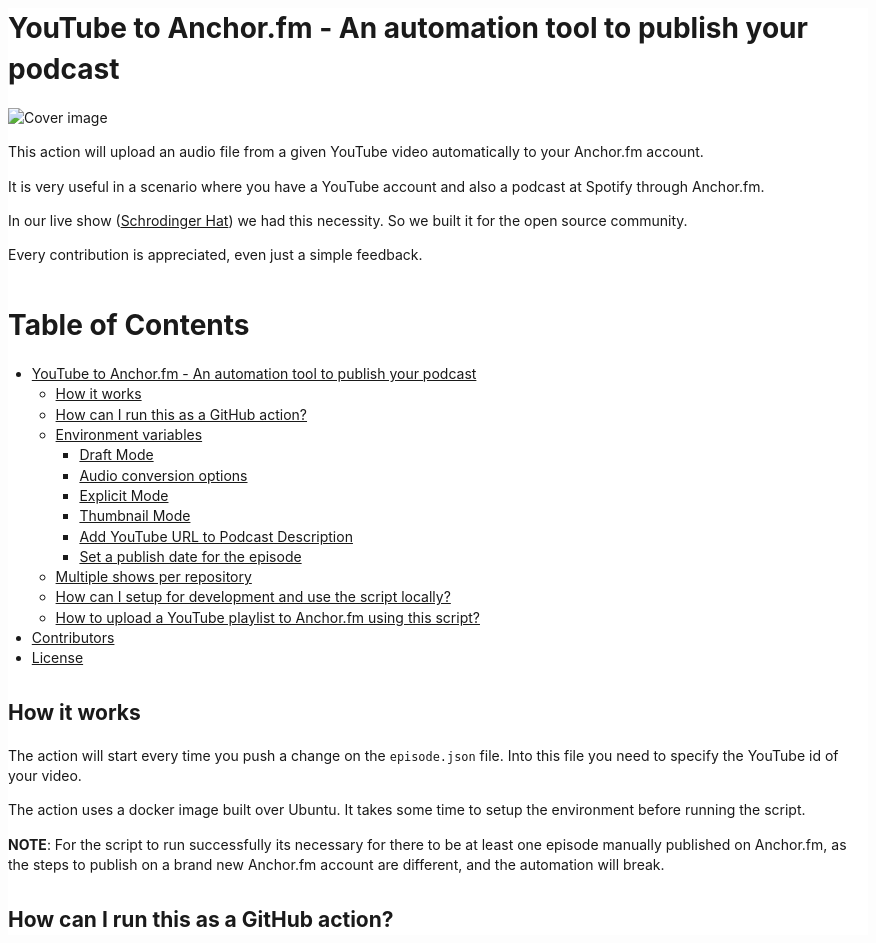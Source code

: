# YouTube to Anchor.fm - An automation tool to publish your podcast

![Cover image](https://raw.githubusercontent.com/Schrodinger-Hat/youtube-to-anchorfm/main/assets/img/cover.png 'Cover image')

This action will upload an audio file from a given YouTube video automatically to your Anchor.fm account.

It is very useful in a scenario where you have a YouTube account and also a podcast at Spotify through Anchor.fm.

In our live show ([Schrodinger Hat](https://open.spotify.com/show/7yfkQCV6hrPIqflSqJDB2P)) we had this necessity. So we built it for the open source community.

Every contribution is appreciated, even just a simple feedback.

Table of Contents
=================

* [YouTube to Anchor.fm - An automation tool to publish your podcast](#youtube-to-anchorfm---an-automation-tool-to-publish-your-podcast)
   * [How it works](#how-it-works)
   * [How can I run this as a GitHub action?](#how-can-i-run-this-as-a-github-action)
   * [Environment variables](#environment-variables)
      * [Draft Mode](#draft-mode)
      * [Audio conversion options](#audio-conversion-options)
      * [Explicit Mode](#explicit-mode)
      * [Thumbnail Mode](#thumbnail-mode)
      * [Add YouTube URL to Podcast Description](#add-youtube-url-to-podcast-description)
      * [Set a publish date for the episode](#set-a-publish-date-for-the-episode)
  * [Multiple shows per repository](#multiple-shows-per-repository)
   * [How can I setup for development and use the script locally?](#how-can-i-setup-for-development-and-use-the-script-locally)
   * [How to upload a YouTube playlist to Anchor.fm using this script?](#how-to-upload-a-youtube-playlist-to-anchorfm-using-this-script)
* [Contributors](#contributors)
* [License](#license)


## How it works

The action will start every time you push a change on the `episode.json` file. Into this file you need to specify the YouTube id of your video.

The action uses a docker image built over Ubuntu. It takes some time to setup the environment before running the script.

**NOTE**: For the script to run successfully its necessary for there to be at least one episode manually published on Anchor.fm, as the steps to publish on a brand new Anchor.fm account are different, and the automation will break.

## How can I run this as a GitHub action?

* * * * * * *

Extract the full listing exactly, with the pictures left out.

FINISHED TASK —
Source code

:# YouTube to Anchor.fm - An automation tool to publish your podcast

![Cover image](https://raw.githubusercontent.com/Schrodinger-Hat/youtube-to-anchorfm/main/assets/img/cover.png 'Cover image')

This action will upload an audio file from a given YouTube video automatically to your Anchor.fm account.

It is very useful in a scenario where you have a YouTube account and also a podcast at Spotify through Anchor.fm.

In our live show ([Schrodinger Hat](https://open.spotify.com/show/7yfkQCV6hrPIqflSqJDB2P)) we had this necessity. So we built it for the open source community.

Every contribution is appreciated, even just a simple feedback.

Table of Contents
=================

* [YouTube to Anchor.fm - An automation tool to publish your podcast](#youtube-to-anchorfm---an-automation-tool-to-publish-your-podcast)
   * [How it works](#how-it-works)
   * [How can I run this as a GitHub action?](#how-can-i-run-this-as-a-github-action)
   * [Environment variables](#environment-variables)
      * [Draft Mode](#draft-mode)
      * [Audio conversion options](#audio-conversion-options)
      * [Explicit Mode](#explicit-mode)
      * [Thumbnail Mode](#thumbnail-mode)
      * [Add YouTube URL to Podcast Description](#add-youtube-url-to-podcast-description)
      * [Set a publish date for the episode](#set-a-publish-date-for-the-episode)
  * [Multiple shows per repository](#multiple-shows-per-repository)
   * [How can I setup for development and use the script locally?](#how-can-i-setup-for-development-and-use-the-script-locally)
   * [How to upload a YouTube playlist to Anchor.fm using this script?](#how-to-upload-a-youtube-playlist-to-anchorfm-using-this-script)
* [Contributors](#contributors)
* [License](#license)


## How it works

The action will start every time you push a change on the `episode.json` file. Into this file you need to specify the YouTube id of your video.

The action uses a docker image built over Ubuntu. It takes some time to setup the environment before running the script.

**NOTE**: For the script to run successfully its necessary for there to be at least one episode manually published on Anchor.fm, as the steps to publish on a brand new Anchor.fm account are different, and the automation will break.

## How can I run this as a GitHub action?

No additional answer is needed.